Dewitt sold Rockfish for a second time nearly 10 years ago, a summer decision that involved cutting bait with casual dining in a sense. In Dewitt’s view, the segment is oversaturated and rigid. There are too many seats and too many options.

“The real opportunity is how to reuse some of that real estate because casual dining is closing more restaurants than they’re opening right now,” he says.

Polished casual, on the other hand, is a different story. Why? “It’s driven by food quality and the fact that most polished casual restaurants are more locally owned and owner operated,” he says. “They’re not chains. They might be small, regional operations that have a dozen or fewer restaurants. That’s just more appealing to consumers.”

Velvet Taco has big plans for growth.

And from a sourcing equation, smaller chains, Dewitt says, are far more nimble when it comes to delivering the farm-to-table promise so many consumers yearn for.

“To cede that level of control, to the restaurant level, about what’s on their menus is really difficult for those larger chains,” he says. “… Especially the publicly traded ones because food cost margins, things like that, are controlling a lot of their decisions.”

Another point Dewitt makes is that Front Burner has the ability, as a multi-concept company, to fit its restaurants to the real estate—not the other way around. Recently on a tour in Houston, advisers showed Dewitt a space they felt could work for Sixty Vines. While it would likely succeed there, Dewitt recognized the venue as a much snugger fit for a future concept set to debut this fall.

“We can just call an audible and say we’re going to do this. I think that’s a strong advantage to keep the company growing,” he says.

Creativity and innovation bring Dewitt back to Legacy Hall. Regardless of which space he explores, the foodservice industry is more diverse and lively than it’s ever been.
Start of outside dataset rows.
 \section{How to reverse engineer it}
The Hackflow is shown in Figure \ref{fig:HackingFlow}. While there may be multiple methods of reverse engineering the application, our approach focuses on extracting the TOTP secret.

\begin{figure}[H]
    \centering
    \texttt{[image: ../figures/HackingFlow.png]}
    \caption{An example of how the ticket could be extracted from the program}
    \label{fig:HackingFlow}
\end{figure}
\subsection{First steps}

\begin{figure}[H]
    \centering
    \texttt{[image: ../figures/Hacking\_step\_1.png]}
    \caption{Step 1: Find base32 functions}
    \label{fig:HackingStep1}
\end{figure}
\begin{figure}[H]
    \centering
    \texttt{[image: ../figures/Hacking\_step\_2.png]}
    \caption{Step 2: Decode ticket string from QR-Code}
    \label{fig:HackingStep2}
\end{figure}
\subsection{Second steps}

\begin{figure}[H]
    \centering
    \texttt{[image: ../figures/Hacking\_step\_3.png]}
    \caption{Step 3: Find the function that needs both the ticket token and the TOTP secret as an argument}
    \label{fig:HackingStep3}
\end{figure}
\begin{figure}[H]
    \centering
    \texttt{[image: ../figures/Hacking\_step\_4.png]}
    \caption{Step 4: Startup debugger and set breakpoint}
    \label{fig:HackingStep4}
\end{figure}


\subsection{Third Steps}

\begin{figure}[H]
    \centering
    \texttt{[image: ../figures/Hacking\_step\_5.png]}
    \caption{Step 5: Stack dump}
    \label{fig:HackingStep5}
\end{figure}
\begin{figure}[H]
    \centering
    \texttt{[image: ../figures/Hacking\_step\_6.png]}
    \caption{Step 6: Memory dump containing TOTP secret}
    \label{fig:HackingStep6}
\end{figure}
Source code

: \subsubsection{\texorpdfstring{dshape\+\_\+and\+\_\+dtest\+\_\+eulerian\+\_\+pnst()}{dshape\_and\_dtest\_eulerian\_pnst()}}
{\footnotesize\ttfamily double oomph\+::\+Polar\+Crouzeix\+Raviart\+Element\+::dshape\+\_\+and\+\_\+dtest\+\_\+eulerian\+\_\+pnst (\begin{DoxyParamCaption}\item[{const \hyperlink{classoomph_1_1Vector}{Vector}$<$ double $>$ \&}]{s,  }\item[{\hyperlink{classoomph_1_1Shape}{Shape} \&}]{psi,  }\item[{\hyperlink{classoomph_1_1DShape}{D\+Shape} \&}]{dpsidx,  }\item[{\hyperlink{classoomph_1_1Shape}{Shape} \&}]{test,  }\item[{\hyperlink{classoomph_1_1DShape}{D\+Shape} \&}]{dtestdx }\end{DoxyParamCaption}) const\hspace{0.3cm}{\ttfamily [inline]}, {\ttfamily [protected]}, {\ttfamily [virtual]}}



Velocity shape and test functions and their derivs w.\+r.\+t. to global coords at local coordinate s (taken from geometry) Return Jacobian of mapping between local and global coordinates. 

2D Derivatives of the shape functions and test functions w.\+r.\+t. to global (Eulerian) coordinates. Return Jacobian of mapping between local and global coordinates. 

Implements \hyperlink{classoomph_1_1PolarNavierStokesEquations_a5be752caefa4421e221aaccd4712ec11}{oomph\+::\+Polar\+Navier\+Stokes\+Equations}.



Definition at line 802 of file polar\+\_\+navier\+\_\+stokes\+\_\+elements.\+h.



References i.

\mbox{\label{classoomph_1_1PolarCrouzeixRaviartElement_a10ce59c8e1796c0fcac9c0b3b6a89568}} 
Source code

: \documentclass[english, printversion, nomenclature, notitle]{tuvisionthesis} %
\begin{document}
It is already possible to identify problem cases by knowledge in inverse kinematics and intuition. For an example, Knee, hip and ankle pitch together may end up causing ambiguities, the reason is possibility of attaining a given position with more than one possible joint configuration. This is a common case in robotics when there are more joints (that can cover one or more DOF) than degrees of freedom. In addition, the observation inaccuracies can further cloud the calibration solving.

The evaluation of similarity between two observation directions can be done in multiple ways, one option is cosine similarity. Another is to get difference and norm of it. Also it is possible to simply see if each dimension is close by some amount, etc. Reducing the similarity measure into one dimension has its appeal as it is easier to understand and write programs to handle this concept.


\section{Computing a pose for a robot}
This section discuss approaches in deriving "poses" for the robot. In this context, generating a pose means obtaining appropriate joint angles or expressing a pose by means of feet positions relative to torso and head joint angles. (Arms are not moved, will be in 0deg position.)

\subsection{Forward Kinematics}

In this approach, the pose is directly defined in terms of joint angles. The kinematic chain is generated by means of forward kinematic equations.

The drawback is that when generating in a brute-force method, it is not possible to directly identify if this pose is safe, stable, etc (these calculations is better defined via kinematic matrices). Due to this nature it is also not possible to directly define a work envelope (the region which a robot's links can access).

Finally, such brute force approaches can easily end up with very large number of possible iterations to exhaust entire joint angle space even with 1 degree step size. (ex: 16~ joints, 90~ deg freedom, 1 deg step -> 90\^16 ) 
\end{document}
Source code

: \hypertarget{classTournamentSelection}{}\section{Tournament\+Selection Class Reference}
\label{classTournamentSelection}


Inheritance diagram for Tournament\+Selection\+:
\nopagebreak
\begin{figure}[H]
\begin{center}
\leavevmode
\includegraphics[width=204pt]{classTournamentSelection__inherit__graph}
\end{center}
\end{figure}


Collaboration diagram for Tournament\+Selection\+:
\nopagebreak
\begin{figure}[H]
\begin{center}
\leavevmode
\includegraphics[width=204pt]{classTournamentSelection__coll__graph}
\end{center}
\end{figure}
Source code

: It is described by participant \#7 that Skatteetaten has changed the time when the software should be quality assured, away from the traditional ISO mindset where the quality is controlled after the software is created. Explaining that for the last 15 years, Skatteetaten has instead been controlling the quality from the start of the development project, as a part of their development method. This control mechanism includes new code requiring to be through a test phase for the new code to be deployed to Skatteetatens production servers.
“Just look at the trend of consumers being so excited about food,” he says. “It’s amazing who I meet and they say they watch [food shows on TV]. They just run out of other ideas or there are no more football or basketball games to watch so they turn on food. And they’re not even a foodie but they become one by consuming that content. If you think about that, it’s a pretty exciting prospect for the industry and for the future of this business. We’re excited to be a leading part of it.”